To find the derivative of the equation $\sec(y) = x^3$ using implicit differentiation, follow these steps:

1. Differentiate both sides of the equation with respect to $x$, remembering that $y$ is a function of $x$ (so apply the chain rule when differentiating $y$).

[ \frac{d}{dx}[\sec(y)] = \frac{d}{dx}[x^3] ]

2. The derivative of $\sec(y)$ with respect to $x$ involves the chain rule. The derivative of $\sec(y)$ with respect to $y$ is $\sec(y)\tan(y)$, but since $y$ is a function of $x$, we must multiply by $\frac{dy}{dx}$ (the derivative of $y$ with respect to $x$).
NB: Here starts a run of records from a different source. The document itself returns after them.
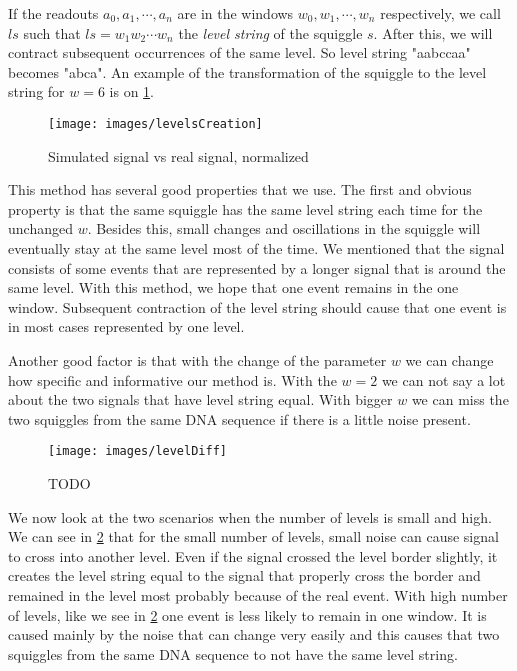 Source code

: If the readouts $a_0, a_1, \cdots, a_n$ are in the windows $w_0, w_1, \cdots ,w_n$
respectively, we call $ls$ such that $ls=w_1w_2\cdots w_n$ the \textit{level string} of the
squiggle $s$. After this, we will contract subsequent occurrences of the same level.
So level string "aabccaa" becomes "abca". An example of the transformation of the squiggle
to the level string for $w=6$ is on \ref{obr:levelsCreation}.

\begin{figure}
\centerline{\texttt{[image: images/levelsCreation]}}
\caption[TODO]{Simulated signal vs real signal, normalized}
\label{obr:levelsCreation}
\end{figure}

This method has several good properties that we use. The first and obvious
property is that the same squiggle has the same level string each time for the
unchanged $w$. Besides this, small changes and oscillations in the squiggle will
eventually stay at the same level most of the time. We mentioned that the signal
consists of some events that are represented by a longer signal that is around the same level.
With this method, we hope that one event remains in the one window. Subsequent
contraction of the level string should cause that one event is in most cases represented by
one level.

Another good factor is that with the change of the parameter $w$ we can change how specific
and informative our method is. With the $w=2$ we can not say a lot about the two signals
that have level string equal. With bigger $w$ we can miss the two squiggles from
the same DNA sequence if there is a little noise present.

\begin{figure}
\centerline{\texttt{[image: images/levelDiff]}}
\caption[TODO]{TODO}
\label{obr:levelDiff}
\end{figure}

We now look at the two scenarios when the number of levels is small and high.
We can see in \ref{obr:levelDiff} that for the small number of levels, small noise can cause signal to cross into another level. Even if the signal crossed the level border slightly, it creates the level
string equal to the signal that properly cross the border and remained in the level
most probably because of the real event. With high number of levels, like we see in \ref{obr:levelDiff} one event is less likely to remain in one window. It is caused mainly by the noise that can change very easily and this causes that
two squiggles from the same DNA sequence to not have the same level string.

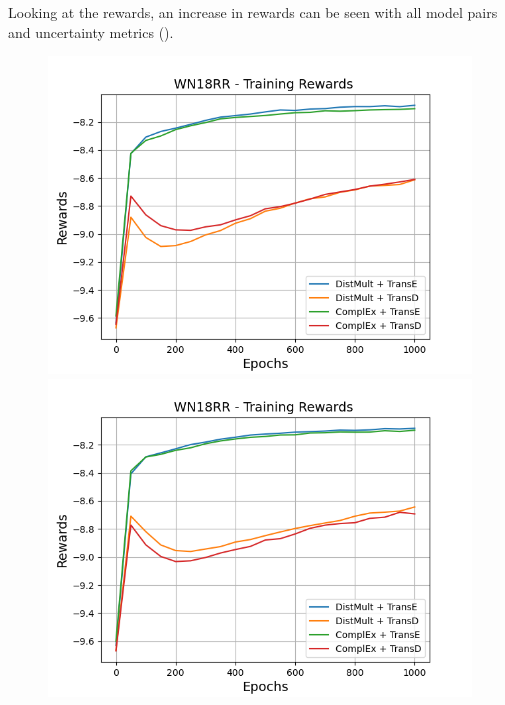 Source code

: Looking at the rewards, an increase in rewards can be seen with all model pairs and uncertainty metrics ().
\begin{figure}
    \centering
    \begin{minipage}{.5\textwidth}
      \centering
      \includegraphics[width=0.9\linewidth]{figures/results/gan_train/not_pretrained/uncertainty/max_distribution/entropy/wn18rr/uncertainty_wn18rr_rew.png}
    \end{minipage}%
    \begin{minipage}{.5\textwidth}
      \centering
      \includegraphics[width=0.9\linewidth]{figures/results/gan_train/not_pretrained/uncertainty/max_distribution/least_confidence/wn18rr/uncertainty_wn18rr_rew.png}
    \end{minipage}
    \begin{minipage}{.5\textwidth}

\end{minipage}
\end{figure}
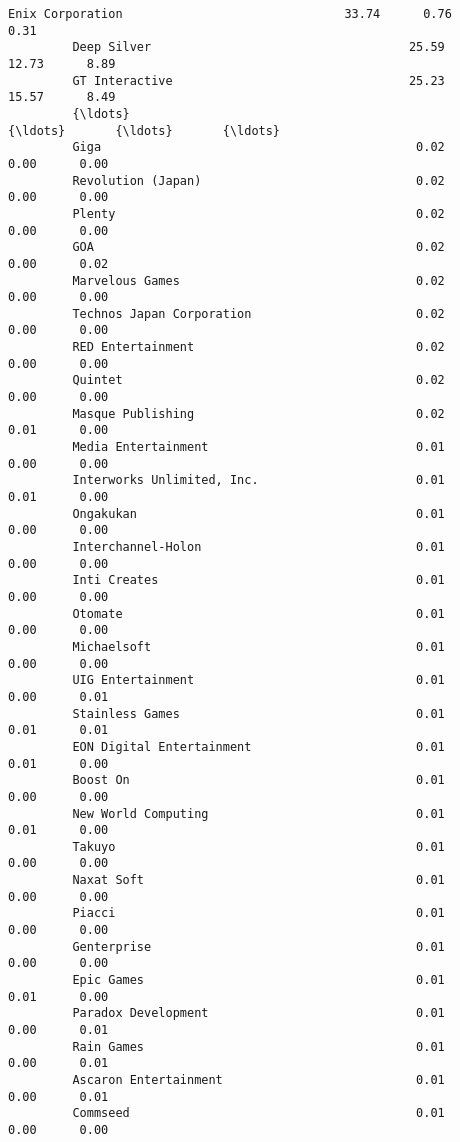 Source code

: \documentclass[11pt]{article}
\begin{document}
\begin{Verbatim}[commandchars=\\\{\}]
         Enix Corporation                               33.74      0.76      0.31   
         Deep Silver                                    25.59     12.73      8.89   
         GT Interactive                                 25.23     15.57      8.49   
         {\ldots}                                              {\ldots}       {\ldots}       {\ldots}   
         Giga                                            0.02      0.00      0.00   
         Revolution (Japan)                              0.02      0.00      0.00   
         Plenty                                          0.02      0.00      0.00   
         GOA                                             0.02      0.00      0.02   
         Marvelous Games                                 0.02      0.00      0.00   
         Technos Japan Corporation                       0.02      0.00      0.00   
         RED Entertainment                               0.02      0.00      0.00   
         Quintet                                         0.02      0.00      0.00   
         Masque Publishing                               0.02      0.01      0.00   
         Media Entertainment                             0.01      0.00      0.00   
         Interworks Unlimited, Inc.                      0.01      0.01      0.00   
         Ongakukan                                       0.01      0.00      0.00   
         Interchannel-Holon                              0.01      0.00      0.00   
         Inti Creates                                    0.01      0.00      0.00   
         Otomate                                         0.01      0.00      0.00   
         Michaelsoft                                     0.01      0.00      0.00   
         UIG Entertainment                               0.01      0.00      0.01   
         Stainless Games                                 0.01      0.01      0.01   
         EON Digital Entertainment                       0.01      0.01      0.00   
         Boost On                                        0.01      0.00      0.00   
         New World Computing                             0.01      0.01      0.00   
         Takuyo                                          0.01      0.00      0.00   
         Naxat Soft                                      0.01      0.00      0.00   
         Piacci                                          0.01      0.00      0.00   
         Genterprise                                     0.01      0.00      0.00   
         Epic Games                                      0.01      0.01      0.00   
         Paradox Development                             0.01      0.00      0.01   
         Rain Games                                      0.01      0.00      0.01   
         Ascaron Entertainment                           0.01      0.00      0.01   
         Commseed                                        0.01      0.00      0.00   
         

\end{Verbatim}
\end{document}
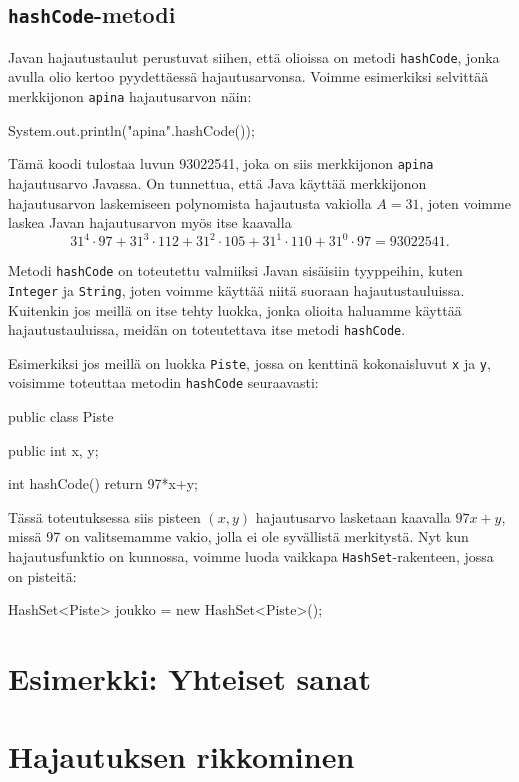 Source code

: \subsection{\texttt{hashCode}-metodi}

Javan hajautustaulut perustuvat siihen, että olioissa
on metodi \texttt{hashCode}, jonka avulla olio kertoo
pyydettäessä hajautusarvonsa.
Voimme esimerkiksi selvittää merkkijonon \texttt{apina}
hajautusarvon näin:

\begin{code}
System.out.println("apina".hashCode());
\end{code}

Tämä koodi tulostaa luvun 93022541,
joka on siis merkkijonon \texttt{apina} hajautusarvo Javassa.
On tunnettua, että Java käyttää merkkijonon hajautusarvon laskemiseen
polynomista hajautusta vakiolla $A=31$,
joten voimme laskea Javan hajautusarvon myös itse kaavalla
\[31^4 \cdot 97+31^3 \cdot 112+31^2 \cdot 105+31^1 \cdot 110+31^0 \cdot 97=93022541.\]

Metodi \texttt{hashCode} on toteutettu valmiiksi Javan
sisäisiin tyyppeihin, kuten \texttt{Integer} ja \texttt{String},
joten voimme käyttää niitä suoraan hajautustauluissa.
Kuitenkin jos meillä on itse tehty luokka, jonka olioita
haluamme käyttää hajautustauluissa, meidän on toteutettava
itse metodi \texttt{hashCode}.

Esimerkiksi jos meillä on luokka \texttt{Piste},
jossa on kenttinä kokonaisluvut \texttt{x} ja \texttt{y},
voisimme toteuttaa metodin \texttt{hashCode} seuraavasti:

\begin{code}
public class Piste {
    public int x, y;

    int hashCode() {
        return 97*x+y;
    }
}
\end{code}

Tässä toteutuksessa siis pisteen $(x,y)$ hajautusarvo lasketaan
kaavalla $97x+y$, missä 97 on valitsemamme vakio, jolla ei ole
syvällistä merkitystä.
Nyt kun hajautusfunktio on kunnossa,
voimme luoda vaikkapa \texttt{HashSet}-rakenteen, jossa on pisteitä:

\begin{code}
HashSet<Piste> joukko = new HashSet<Piste>();
\end{code}

\section{Esimerkki: Yhteiset sanat}

\section{Hajautuksen rikkominen}
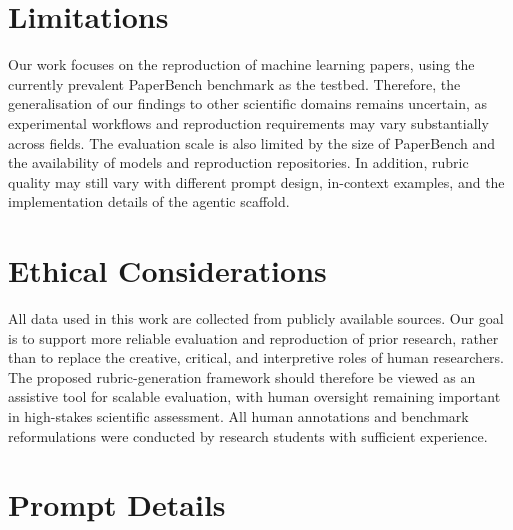 \documentclass[11pt]{article}
\begin{document}
\section*{Limitations}

Our work focuses on the reproduction of machine learning papers, using the currently prevalent PaperBench benchmark as the testbed. Therefore, the generalisation of our findings to other scientific domains remains uncertain, as experimental workflows and reproduction requirements may vary substantially across fields. The evaluation scale is also limited by the size of PaperBench and the availability of models and reproduction repositories. In addition, rubric quality may still vary with different prompt design, in-context examples, and the implementation details of the agentic scaffold.

\section*{Ethical Considerations}

All data used in this work are collected from publicly available sources. Our goal is to support more reliable evaluation and reproduction of prior research, rather than to replace the creative, critical, and interpretive roles of human researchers. The proposed rubric-generation framework should therefore be viewed as an assistive tool for scalable evaluation, with human oversight remaining important in high-stakes scientific assessment. All human annotations and benchmark reformulations were conducted by research students with sufficient experience.




\appendix


\onecolumn
\section{Prompt Details}
\label{app:prompts}
\end{document}

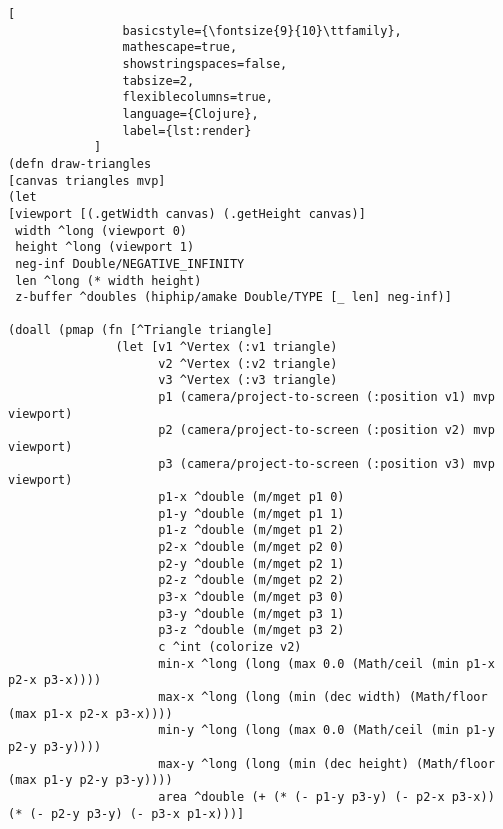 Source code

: \begin{lstlisting}[
                basicstyle={\fontsize{9}{10}\ttfamily},
                mathescape=true,
                showstringspaces=false,
                tabsize=2,
                flexiblecolumns=true,
                language={Clojure},
                label={lst:render}
            ]
(defn draw-triangles
[canvas triangles mvp]
(let
[viewport [(.getWidth canvas) (.getHeight canvas)]
 width ^long (viewport 0)
 height ^long (viewport 1)
 neg-inf Double/NEGATIVE_INFINITY
 len ^long (* width height)
 z-buffer ^doubles (hiphip/amake Double/TYPE [_ len] neg-inf)]

(doall (pmap (fn [^Triangle triangle]
               (let [v1 ^Vertex (:v1 triangle)
                     v2 ^Vertex (:v2 triangle)
                     v3 ^Vertex (:v3 triangle)
                     p1 (camera/project-to-screen (:position v1) mvp viewport)
                     p2 (camera/project-to-screen (:position v2) mvp viewport)
                     p3 (camera/project-to-screen (:position v3) mvp viewport)
                     p1-x ^double (m/mget p1 0)
                     p1-y ^double (m/mget p1 1)
                     p1-z ^double (m/mget p1 2)
                     p2-x ^double (m/mget p2 0)
                     p2-y ^double (m/mget p2 1)
                     p2-z ^double (m/mget p2 2)
                     p3-x ^double (m/mget p3 0)
                     p3-y ^double (m/mget p3 1)
                     p3-z ^double (m/mget p3 2)
                     c ^int (colorize v2)
                     min-x ^long (long (max 0.0 (Math/ceil (min p1-x p2-x p3-x))))
                     max-x ^long (long (min (dec width) (Math/floor (max p1-x p2-x p3-x))))
                     min-y ^long (long (max 0.0 (Math/ceil (min p1-y p2-y p3-y))))
                     max-y ^long (long (min (dec height) (Math/floor (max p1-y p2-y p3-y))))
                     area ^double (+ (* (- p1-y p3-y) (- p2-x p3-x)) (* (- p2-y p3-y) (- p3-x p1-x)))]


\end{lstlisting}
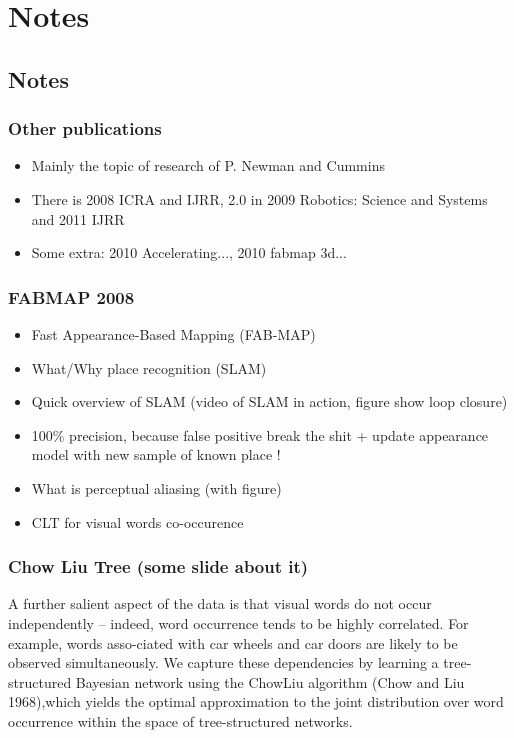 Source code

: \section{Notes}

\subsection{Notes}

\begin{frame}
    \frametitle{Other publications}
    \begin{itemize}
        \item Mainly the topic of research of P. Newman and Cummins
        \item There is 2008 ICRA and IJRR, 2.0 in 2009 Robotics: Science and Systems and 2011 IJRR
        \item Some extra: 2010 Accelerating..., 2010 fabmap 3d...
    \end{itemize}
\end{frame}

\begin{frame}
    \frametitle{FABMAP 2008}
    \begin{itemize}
        \item Fast Appearance-Based Mapping (FAB-MAP)
        \item What/Why place recognition (SLAM)
        \item Quick overview of SLAM (video of SLAM in action, figure show loop closure)
        \item 100\% precision, because false positive break the shit + update appearance model with new sample of known place !
        \item What is perceptual aliasing (with figure)
        \item CLT for visual words co-occurence
    \end{itemize}
\end{frame}

\begin{frame}
    \frametitle{Chow Liu Tree (some slide about it)}
    A further salient aspect of the data is that visual words do not occur independently – indeed, word occurrence tends to be highly correlated. For example, words asso-ciated with car wheels and car doors are likely to be observed simultaneously. We capture these dependencies by learning a tree-structured Bayesian network using the ChowLiu algorithm (Chow and Liu 1968),which yields the optimal approximation to the joint distribution over word occurrence within the space of tree-structured networks.
\end{frame}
$\frac{d}{dx}[\sec(y)] = \sec(y) \tan(y) \cdot \frac{dy}{dx}$

3. The derivative of $x^3$ is straightforward:

$\frac{d}{dx}[x^3] = 3x^2$

4. Now, combine both sides:

$\sec(y) \tan(y) \cdot \frac{dy}{dx} = 3x^2$

5. To isolate $\frac{dy}{dx}$, divide both sides by $\sec(y) \tan(y)$:

$\frac{dy}{dx} = \frac{3x^2}{\sec(y) \tan(y)}$

6. You could also simplify $\sec(y) \tan(y)$ in terms of trigonometric functions, but this is the implicit derivative of $y$ with respect to $x$.

Would you like to see further simplifications or explanations?

Here are 5 related questions to explore:

1. What is implicit differentiation, and how does it differ from regular differentiation?
2. How would you find the second derivative of the same equation?
3. How do we simplify trigonometric derivatives involving secant and tangent?
4. What is the significance of applying the chain rule in implicit differentiation?
5. How can we check if a given function requires implicit differentiation?

Tip: Implicit differentiation is useful whenever you have an equation where $y$ is a function of $x$ but is not isolated.